“Notícias da terra”
Redação DM
Publicado em 10 de novembro de 2015 às 01:16 | Atualizado há 10 anosIracema [Dantas] dá-me notícias de personagens da cultura goiana. Alguns, amigos e objeto de admiração e apreço intelectuais, outros já revertidos em poeira e planeta. Fico sabendo, por essa diligencia, que o escritor Antônio José de Moura, aos 80 anos, já não escreve mais. Em entrevista ao jornal Opção, em 11 de Junho de 2012, ele se queixa de que fora abandonado pelo espírito da literatura.
Estaremos diante de mais um caso de escritor abandonado pela Musa ou que renuncia a escrever? Que abdicou da indignação e/ou do direito de insurgir-se contra a escritura do mundo e seus infernos interiores. Moura vive então em um sitio nos arredores de Goiânia, onde sempre viveu, desde que se mudou de Mambaí.
Queixa-se o autor de “Sete léguas de Paraíso” que não escreve mais. Sem motivação para escrever, vivendo recolhido ao silencio, está muito parecido com uma dessas personagens de Vilas-Mata, que se esmera em batear nas páginas que compõe com engenho e arte insondáveis segredos existenciais.

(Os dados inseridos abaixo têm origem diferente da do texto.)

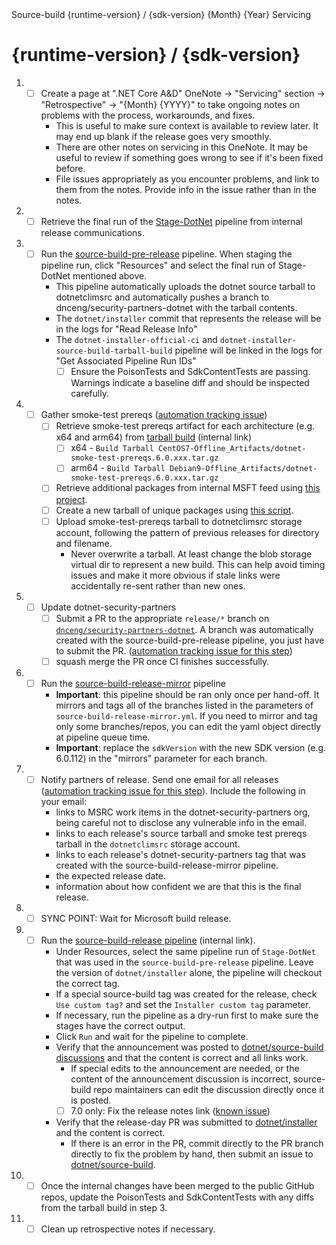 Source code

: <!--
  .NET 6.0+ Release Checklist

  To start the checklist for a new release:
  - Open a new issue in dotnet/release (private repo).
  - Delete lines starting with [Internal] if running a non-internal release.
  - Delete lines starting with [Non-Internal] if running an internal release.
-->

<!-- Issue Title: --> Source-build {runtime-version} / {sdk-version} {Month} {Year} Servicing

# {runtime-version} / {sdk-version}

1. - [ ] Create a page at ".NET Core A&D" OneNote -> "Servicing" section -> "Retrospective" -> "{Month} {YYYY}" to take ongoing notes on problems with the process, workarounds, and fixes.
     - This is useful to make sure context is available to review later. It may end up blank if the release goes very smoothly.
     - There are other notes on servicing in this OneNote. It may be useful to review if something goes wrong to see if it's been fixed before.
     - File issues appropriately as you encounter problems, and link to them from the notes. Provide info in the issue rather than in the notes.
1. - [ ] Retrieve the final run of the [Stage-DotNet](https://dev.azure.com/dnceng/internal/_build?definitionId=792&_a=summary) pipeline from internal release communications.
1. - [ ] Run the [source-build-pre-release](https://dev.azure.com/dnceng/internal/_build?definitionId=1188) pipeline. When staging the pipeline run, click "Resources" and select the final run of Stage-DotNet mentioned above.
     - This pipeline automatically uploads the dotnet source tarball to dotnetclimsrc and automatically pushes a branch to dnceng/security-partners-dotnet with the tarball contents.
     - The `dotnet/installer` commit that represents the release will be in the logs for "Read Release Info"
     - The `dotnet-installer-official-ci` and `dotnet-installer-source-build-tarball-build` pipeline will be linked in the logs for "Get Associated Pipeline Run IDs"
        - [ ] Ensure the PoisonTests and SdkContentTests are passing.  Warnings indicate a baseline diff and should be inspected carefully.
1. - [ ] Gather smoke-test prereqs ([automation tracking issue](https://github.com/dotnet/source-build/issues/3068))
     - [ ] Retrieve smoke-test prereqs artifact for each architecture (e.g. x64 and arm64) from [tarball build](https://dev.azure.com/dnceng/internal/_build?definitionId=1011) (internal link)
       - [ ] x64 - `Build Tarball CentOS7-Offline_Artifacts/dotnet-smoke-test-prereqs.6.0.xxx.tar.gz`
       - [ ] arm64 - `Build Tarball Debian9-Offline_Artifacts/dotnet-smoke-test-prereqs.6.0.xxx.tar.gz`
     - [ ] Retrieve additional packages from internal MSFT feed using [this project](https://gist.github.com/lbussell/47a3953686c218ede865e305478df74a).
     - [ ] Create a new tarball of unique packages using [this script](https://gist.github.com/lbussell/5789974491e3d3ed737aac0e8b97b594).
     - [ ] Upload smoke-test-prereqs tarball to dotnetclimsrc storage account, following the pattern of previous releases for directory and filename.
         - Never overwrite a tarball. At least change the blob storage virtual dir to represent a new build. This can help avoid timing issues and make it more obvious if stale links were accidentally re-sent rather than new ones.
1. - [ ] Update dotnet-security-partners
     - [ ] Submit a PR to the appropriate `release/*` branch on [`dnceng/security-partners-dotnet`](https://dev.azure.com/dnceng/internal/_git/security-partners-dotnet). A branch was automatically created with the source-build-pre-release pipeline, you just have to submit the PR. ([automation tracking issue for this step](https://github.com/dotnet/source-build/issues/3069))
     - [ ] squash merge the PR once CI finishes successfully.
1. - [ ] Run the [source-build-release-mirror](https://dev.azure.com/dnceng/internal/_build?definitionId=1221&_a=summary) pipeline
     - **Important**: this pipeline should be ran only once per hand-off. It mirrors and tags all of the branches listed in the parameters of `source-build-release-mirror.yml`. If you need to mirror and tag only some branches/repos, you can edit the yaml object directly at pipeline queue time.
     - **Important**: replace the `sdkVersion` with the new SDK version (e.g. 6.0.112) in the "mirrors" parameter for each branch.
1. - [ ] Notify partners of release. Send one email for all releases ([automation tracking issue for this step](https://github.com/dotnet/source-build/issues/3196)). Include the following in your email:
     - links to MSRC work items in the dotnet-security-partners org, being careful not to disclose any vulnerable info in the email.
     - links to each release's source tarball and smoke test prereqs tarball in the `dotnetclimsrc` storage account.
     - links to each release's dotnet-security-partners tag that was created with the source-build-release-mirror pipeline.
     - the expected release date.
     - information about how confident we are that this is the final release.
1. - [ ] SYNC POINT: Wait for Microsoft build release.
1. - [ ] Run the [source-build-release pipeline](https://dev.azure.com/dnceng/internal/_build?definitionId=1124) (internal link).
     - Under Resources, select the same pipeline run of `Stage-DotNet` that was used in the `source-build-pre-release` pipeline. Leave the version of `dotnet/installer` alone, the pipeline will checkout the correct tag.
     - If a special source-build tag was created for the release, check `Use custom tag?` and set the `Installer custom tag` parameter.
     - If necessary, run the pipeline as a dry-run first to make sure the stages have the correct output.
     - Click `Run` and wait for the pipeline to complete.
     - Verify that the announcement was posted to [dotnet/source-build discussions](https://github.com/dotnet/source-build/discussions) and that the content is correct and all links work.
          - If special edits to the announcement are needed, or the content of the announcement discussion is incorrect, source-build repo maintainers can edit the discussion directly once it is posted.
          - [ ] 7.0 only: Fix the release notes link ([known issue](https://github.com/dotnet/source-build/issues/3178))
     - Verify that the release-day PR was submitted to [dotnet/installer](https://github.com/dotnet/installer/pulls) and the content is correct.
          - If there is an error in the PR, commit directly to the PR branch directly to fix the problem by hand, then submit an issue to [dotnet/source-build](https://github.com/dotnet/source-build).
1. - [ ] Once the internal changes have been merged to the public GitHub repos, update the PoisonTests and SdkContentTests with any diffs from the tarball build in step 3.
1. - [ ] Clean up retrospective notes if necessary.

O tema não é estranho à literatura. Desde o exemplo notório de Sallinger– que se retirou do mundo da literatura após o grande sucesso que obteve com “O semeador no campo de centeio” –, que desde então tem vivido recluso, como o francês Henri Michaux, sem ligar para a pressão da opinião pública da qual quiseram, deliberadamente, se afastar. Vilas-Mata explorou esse tema, o apaixonante tema do escritor que renuncia ao ato de escrever, em um de seus livros. De fato, se não somos tolos, haverá um dia em que paramos para pensar e pesar a escritura, que resulta de um ato capaz de fazer do homem um ser superior, segundo Antenor Laurentino Ramos em entrevista a ser publicada na Fanpage da Editora Feedback.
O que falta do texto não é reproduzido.